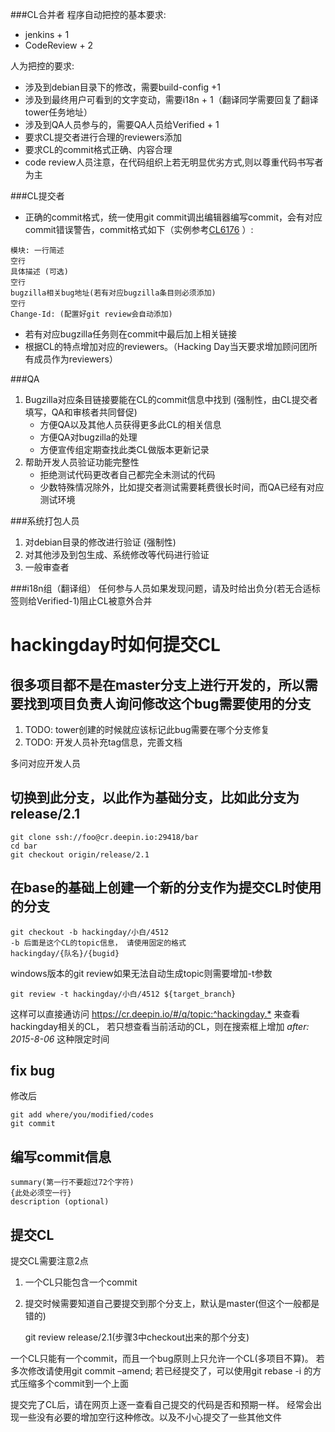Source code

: <!--Meta
category:开发规范
title:Gerrit参与人员要求
DO NOT Delete Meta Above -->

###CL合并者
程序自动把控的基本要求:

* jenkins + 1
* CodeReview + 2

人为把控的要求:

* 涉及到debian目录下的修改，需要build-config +1
* 涉及到最终用户可看到的文字变动，需要i18n + 1（翻译同学需要回复了翻译tower任务地址）
* 涉及到QA人员参与的，需要QA人员给Verified + 1
* 要求CL提交者进行合理的reviewers添加
* 要求CL的commit格式正确、内容合理
* code review人员注意，在代码组织上若无明显优劣方式,则以尊重代码书写者为主

###CL提交者

* 正确的commit格式，统一使用git commit调出编辑器编写commit，会有对应commit错误警告，commit格式如下（实例参考[CL6176](https://cr.deepin.io/#/c/6176/) ）:
```
模块: 一行简述
空行
具体描述 (可选)
空行
bugzilla相关bug地址(若有对应bugzilla条目则必须添加)
空行
Change-Id: (配置好git review会自动添加)
```
* 若有对应bugzilla任务则在commit中最后加上相关链接
* 根据CL的特点增加对应的reviewers。（Hacking Day当天要求增加顾问团所有成员作为reviewers）

###QA
1.  Bugzilla对应条目链接要能在CL的commit信息中找到 (强制性，由CL提交者填写，QA和审核者共同督促)
    * 方便QA以及其他人员获得更多此CL的相关信息
    * 方便QA对bugzilla的处理
    * 方便宣传组定期查找此类CL做版本更新记录
2. 帮助开发人员验证功能完整性
    * 拒绝测试代码更改者自己都完全未测试的代码
    * 少数特殊情况除外，比如提交者测试需要耗费很长时间，而QA已经有对应测试环境

###系统打包人员
1. 对debian目录的修改进行验证 (强制性)
2. 对其他涉及到包生成、系统修改等代码进行验证
3. 一般审查者

###i18n组（翻译组）
任何参与人员如果发现问题，请及时给出负分(若无合适标签则给Verified-1)阻止CL被意外合并



# hackingday时如何提交CL

## 很多项目都不是在master分支上进行开发的，所以需要找到项目负责人询问修改这个bug需要使用的分支

1.  TODO: tower创建的时候就应该标记此bug需要在哪个分支修复
2.  TODO: 开发人员补充tag信息，完善文档

多问对应开发人员

## 切换到此分支，以此作为基础分支，比如此分支为release/2.1

    git clone ssh://foo@cr.deepin.io:29418/bar
    cd bar
    git checkout origin/release/2.1

## 在base的基础上创建一个新的分支作为提交CL时使用的分支

    git checkout -b hackingday/小白/4512
    -b 后面是这个CL的topic信息， 请使用固定的格式
    hackingday/{队名}/{bugid}

windows版本的git review如果无法自动生成topic则需要增加-t参数
 
    git review -t hackingday/小白/4512 ${target_branch}

这样可以直接通访问 <https://cr.deepin.io/#/q/topic:^hackingday.*> 
来查看hackingday相关的CL，
若只想查看当前活动的CL，则在搜索框上增加 *after: 2015-8-06* 这种限定时间

## fix bug

修改后

    git add where/you/modified/codes
    git commit

## 编写commit信息

    summary(第一行不要超过72个字符)
    {此处必须空一行}
    description (optional)

## 提交CL

提交CL需要注意2点
1.  一个CL只能包含一个commit
2.  提交时候需要知道自己要提交到那个分支上，默认是master(但这个一般都是错的)

    git review release/2.1(步骤3中checkout出来的那个分支)

一个CL只能有一个commit，而且一个bug原则上只允许一个CL(多项目不算)。
若多次修改请使用git commit &#x2013;amend;
若已经提交了，可以使用git rebase -i 的方式压缩多个commit到一个上面

提交完了CL后，请在网页上逐一查看自己提交的代码是否和预期一样。
经常会出现一些没有必要的增加空行这种修改。以及不小心提交了一些其他文件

----------------------------------------

WHAT YOU WILL DO:
Make an exact copy of every record, pictures excluded.

RESULT FOR THIS TASK:
Source code

: <!--Meta
category:开发规范
title:Gerrit参与人员要求
DO NOT Delete Meta Above -->

###CL合并者
程序自动把控的基本要求:

* jenkins + 1
* CodeReview + 2

人为把控的要求:

* 涉及到debian目录下的修改，需要build-config +1
* 涉及到最终用户可看到的文字变动，需要i18n + 1（翻译同学需要回复了翻译tower任务地址）
* 涉及到QA人员参与的，需要QA人员给Verified + 1
* 要求CL提交者进行合理的reviewers添加
* 要求CL的commit格式正确、内容合理
* code review人员注意，在代码组织上若无明显优劣方式,则以尊重代码书写者为主

###CL提交者

* 正确的commit格式，统一使用git commit调出编辑器编写commit，会有对应commit错误警告，commit格式如下（实例参考[CL6176](https://cr.deepin.io/#/c/6176/) ）:
```
模块: 一行简述
空行
具体描述 (可选)
空行
bugzilla相关bug地址(若有对应bugzilla条目则必须添加)
空行
Change-Id: (配置好git review会自动添加)
```
* 若有对应bugzilla任务则在commit中最后加上相关链接
* 根据CL的特点增加对应的reviewers。（Hacking Day当天要求增加顾问团所有成员作为reviewers）

###QA
1.  Bugzilla对应条目链接要能在CL的commit信息中找到 (强制性，由CL提交者填写，QA和审核者共同督促)
    * 方便QA以及其他人员获得更多此CL的相关信息
    * 方便QA对bugzilla的处理
    * 方便宣传组定期查找此类CL做版本更新记录
2. 帮助开发人员验证功能完整性
    * 拒绝测试代码更改者自己都完全未测试的代码
    * 少数特殊情况除外，比如提交者测试需要耗费很长时间，而QA已经有对应测试环境

###系统打包人员
1. 对debian目录的修改进行验证 (强制性)
2. 对其他涉及到包生成、系统修改等代码进行验证
3. 一般审查者

###i18n组（翻译组）
任何参与人员如果发现问题，请及时给出负分(若无合适标签则给Verified-1)阻止CL被意外合并



# hackingday时如何提交CL

## 很多项目都不是在master分支上进行开发的，所以需要找到项目负责人询问修改这个bug需要使用的分支

1.  TODO: tower创建的时候就应该标记此bug需要在哪个分支修复
2.  TODO: 开发人员补充tag信息，完善文档

多问对应开发人员

## 切换到此分支，以此作为基础分支，比如此分支为release/2.1

    git clone ssh://foo@cr.deepin.io:29418/bar
    cd bar
    git checkout origin/release/2.1

## 在base的基础上创建一个新的分支作为提交CL时使用的分支

    git checkout -b hackingday/小白/4512
    -b 后面是这个CL的topic信息， 请使用固定的格式
    hackingday/{队名}/{bugid}

windows版本的git review如果无法自动生成topic则需要增加-t参数
 
    git review -t hackingday/小白/4512 ${target_branch}

这样可以直接通访问 <https://cr.deepin.io/#/q/topic:^hackingday.*> 
来查看hackingday相关的CL，
若只想查看当前活动的CL，则在搜索框上增加 *after: 2015-8-06* 这种限定时间

## fix bug

修改后

    git add where/you/modified/codes
    git commit

## 编写commit信息

    summary(第一行不要超过72个字符)
    {此处必须空一行}
    description (optional)

## 提交CL

提交CL需要注意2点
1.  一个CL只能包含一个commit
2.  提交时候需要知道自己要提交到那个分支上，默认是master(但这个一般都是错的)

    git review release/2.1(步骤3中checkout出来的那个分支)

一个CL只能有一个commit，而且一个bug原则上只允许一个CL(多项目不算)。
若多次修改请使用git commit &#x2013;amend;
若已经提交了，可以使用git rebase -i 的方式压缩多个commit到一个上面

提交完了CL后，请在网页上逐一查看自己提交的代码是否和预期一样。
经常会出现一些没有必要的增加空行这种修改。以及不小心提交了一些其他文件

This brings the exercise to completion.